▶ Input:
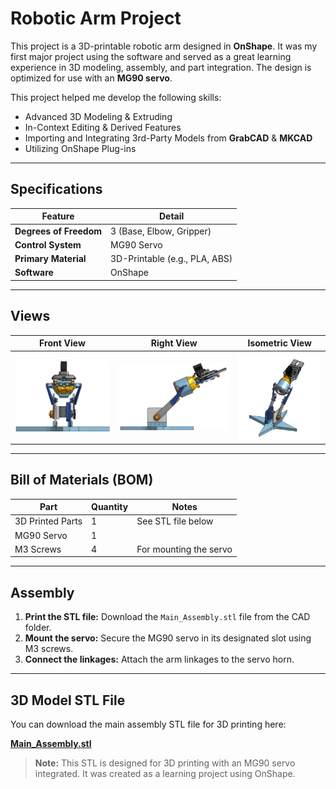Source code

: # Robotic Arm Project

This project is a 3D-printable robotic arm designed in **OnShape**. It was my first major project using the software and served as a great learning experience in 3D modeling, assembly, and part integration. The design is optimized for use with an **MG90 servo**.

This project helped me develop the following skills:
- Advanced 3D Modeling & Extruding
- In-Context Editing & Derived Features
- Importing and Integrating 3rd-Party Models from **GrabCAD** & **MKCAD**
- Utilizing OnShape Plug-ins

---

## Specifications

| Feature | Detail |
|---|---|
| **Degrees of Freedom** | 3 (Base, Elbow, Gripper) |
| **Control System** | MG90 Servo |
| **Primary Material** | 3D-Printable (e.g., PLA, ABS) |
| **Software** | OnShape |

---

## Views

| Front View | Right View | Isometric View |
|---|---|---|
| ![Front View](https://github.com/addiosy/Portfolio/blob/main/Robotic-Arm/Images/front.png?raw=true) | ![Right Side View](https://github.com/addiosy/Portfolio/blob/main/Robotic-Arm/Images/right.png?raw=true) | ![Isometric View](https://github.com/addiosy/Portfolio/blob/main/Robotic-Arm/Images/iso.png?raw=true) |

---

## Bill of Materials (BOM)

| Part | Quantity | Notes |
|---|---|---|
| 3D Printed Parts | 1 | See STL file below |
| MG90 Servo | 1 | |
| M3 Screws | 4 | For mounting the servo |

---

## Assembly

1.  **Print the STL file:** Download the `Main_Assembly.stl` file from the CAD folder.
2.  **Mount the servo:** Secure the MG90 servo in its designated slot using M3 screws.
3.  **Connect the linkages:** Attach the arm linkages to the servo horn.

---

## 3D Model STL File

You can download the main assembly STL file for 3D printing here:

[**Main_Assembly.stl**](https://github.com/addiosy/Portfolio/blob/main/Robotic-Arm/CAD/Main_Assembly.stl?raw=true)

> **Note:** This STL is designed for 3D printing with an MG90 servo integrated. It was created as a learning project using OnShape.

--

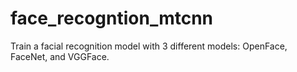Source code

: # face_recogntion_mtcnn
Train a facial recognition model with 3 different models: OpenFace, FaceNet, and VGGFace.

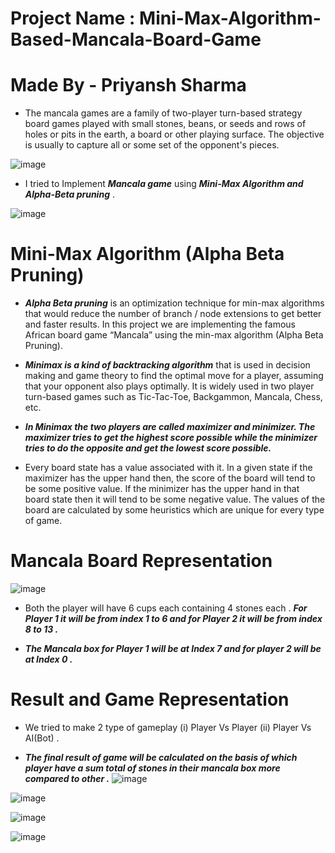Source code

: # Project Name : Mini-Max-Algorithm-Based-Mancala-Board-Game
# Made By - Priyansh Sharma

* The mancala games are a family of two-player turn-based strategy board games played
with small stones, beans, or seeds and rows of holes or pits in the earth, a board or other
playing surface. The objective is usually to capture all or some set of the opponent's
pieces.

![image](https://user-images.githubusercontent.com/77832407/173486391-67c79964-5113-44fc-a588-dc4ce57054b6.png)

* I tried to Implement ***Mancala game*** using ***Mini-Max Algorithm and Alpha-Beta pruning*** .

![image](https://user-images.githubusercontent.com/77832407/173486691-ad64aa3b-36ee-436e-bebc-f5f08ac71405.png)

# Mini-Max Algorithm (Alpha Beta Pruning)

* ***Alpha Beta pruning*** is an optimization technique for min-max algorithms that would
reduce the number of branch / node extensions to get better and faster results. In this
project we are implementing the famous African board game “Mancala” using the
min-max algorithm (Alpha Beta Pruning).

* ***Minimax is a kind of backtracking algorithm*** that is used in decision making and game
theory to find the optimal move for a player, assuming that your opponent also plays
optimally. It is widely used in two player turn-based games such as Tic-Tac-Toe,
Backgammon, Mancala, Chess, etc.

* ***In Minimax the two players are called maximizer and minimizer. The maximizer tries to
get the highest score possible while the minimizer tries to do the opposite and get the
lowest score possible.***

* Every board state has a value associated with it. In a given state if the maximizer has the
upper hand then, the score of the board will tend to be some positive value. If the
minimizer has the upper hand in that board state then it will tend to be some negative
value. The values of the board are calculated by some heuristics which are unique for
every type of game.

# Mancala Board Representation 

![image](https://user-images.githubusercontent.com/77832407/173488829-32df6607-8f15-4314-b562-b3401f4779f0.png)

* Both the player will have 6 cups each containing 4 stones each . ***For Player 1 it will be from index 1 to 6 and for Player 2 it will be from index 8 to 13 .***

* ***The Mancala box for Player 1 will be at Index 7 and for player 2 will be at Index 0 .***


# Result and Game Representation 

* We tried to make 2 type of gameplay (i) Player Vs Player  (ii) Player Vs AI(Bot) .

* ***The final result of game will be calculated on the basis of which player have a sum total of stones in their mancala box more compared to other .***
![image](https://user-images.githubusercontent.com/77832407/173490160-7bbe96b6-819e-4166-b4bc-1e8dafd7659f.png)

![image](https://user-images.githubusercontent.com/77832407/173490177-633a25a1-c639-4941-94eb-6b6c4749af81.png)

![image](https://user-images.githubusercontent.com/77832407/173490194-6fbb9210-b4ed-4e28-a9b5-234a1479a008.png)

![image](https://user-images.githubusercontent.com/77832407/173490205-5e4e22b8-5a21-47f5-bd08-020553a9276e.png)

---

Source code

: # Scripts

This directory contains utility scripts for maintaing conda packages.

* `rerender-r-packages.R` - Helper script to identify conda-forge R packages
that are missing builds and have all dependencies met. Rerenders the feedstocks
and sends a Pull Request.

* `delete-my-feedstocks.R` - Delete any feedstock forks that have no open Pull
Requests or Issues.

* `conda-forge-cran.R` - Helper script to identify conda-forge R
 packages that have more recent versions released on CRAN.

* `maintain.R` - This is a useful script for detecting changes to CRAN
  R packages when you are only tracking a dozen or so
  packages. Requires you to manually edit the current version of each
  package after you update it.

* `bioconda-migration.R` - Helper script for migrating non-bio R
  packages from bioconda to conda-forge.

▶ What you will do:
Identify each line of the material where the word "then" shows up, and copy it.

▶ Response to this exercise:
upper hand then, the score of the board will tend to be some positive value. If the
minimizer has the upper hand in that board state then it will tend to be some negative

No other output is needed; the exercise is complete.